Sizing of Fenestrated Endografts





Konstantinos P. Donas
Martin Austermann

Preoperative drawing of the aneurysm’s anatomic characteristics, with a focus on access and the neck, is our standard approach in endovascular aneurysm repair (EVAR), based on the Osirix planning program. Presents a sketch based on analysis of the patient’s vascular anatomy and characteristics, which is always done by the operator.


For the planning of fenestrated endografts, a 1-mm-thick, multislice computed tomography (CT) scan and modern software with the option of centerline reconstruction are necessary.
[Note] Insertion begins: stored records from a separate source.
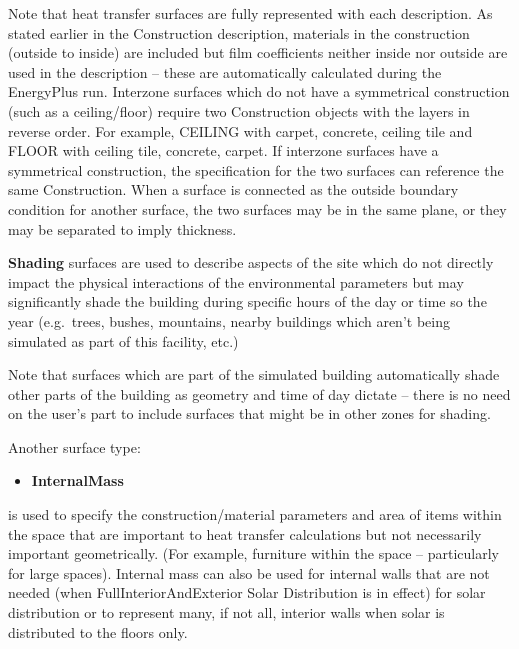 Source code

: \begin{callout}
Note that heat transfer surfaces are fully represented with each description. As stated earlier in the Construction description, materials in the construction (outside to inside) are included but film coefficients neither inside nor outside are used in the description -- these are automatically calculated during the EnergyPlus run. Interzone surfaces which do not have a symmetrical construction (such as a ceiling/floor) require two Construction objects with the layers in reverse order. For example, CEILING with carpet, concrete, ceiling tile and FLOOR with ceiling tile, concrete, carpet. If interzone surfaces have a symmetrical construction, the specification for the two surfaces can reference the same Construction. When a surface is connected as the outside boundary condition for another surface, the two surfaces may be in the same plane, or they may be separated to imply thickness.
\end{callout}

\textbf{Shading} surfaces are used to describe aspects of the site which do not directly impact the physical interactions of the environmental parameters but may significantly shade the building during specific hours of the day or time so the year (e.g.~trees, bushes, mountains, nearby buildings which aren't being simulated as part of this facility, etc.)

\begin{callout}
Note that surfaces which are part of the simulated building automatically shade other parts of the building as geometry and time of day dictate -- there is no need on the user's part to include surfaces that might be in other zones for shading.
\end{callout}

Another surface type:

\begin{itemize}
\tightlist
\item
  \textbf{InternalMass}
\end{itemize}

is used to specify the construction/material parameters and area of items within the space that are important to heat transfer calculations but not necessarily important geometrically. (For example, furniture within the space -- particularly for large spaces). Internal mass can also be used for internal walls that are not needed (when FullInteriorAndExterior Solar Distribution is in effect) for solar distribution or to represent many, if not all, interior walls when solar is distributed to the floors only.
Creation and correction of the centerline with the “racing line“ enables the operator to visualize how the endograft will align in the aorta after the deployment ( Fig. 9.1 ). Using the stretched reconstruction, the distances between the visceral arteries and renal arteries can be exactly measured, and the clock position of the target vessels can be determined accurately.




FIG. 9.1


The “racing line” shows how the endograft will align in the aorta after device deployment.


The next step is the selection of a fenestrated or branched endograft. In juxtarenal aneurysms with an inner aortic diameter of 30 mm at the level of the visceral and renal arteries, a fenestrated stent-graft is preferred. The goal is to achieve contact of the device with the aortic wall at the level of the fenestrations, to reduce the risk of endoleaks.


Challenging anatomies with kinking of the aorta at the level of the fenestrations are outside the instructions for use and make the planning demanding. Imaging demonstrates whether the anatomy is suitable for fenestrated endovascular repair ( Fig. 9.2 ).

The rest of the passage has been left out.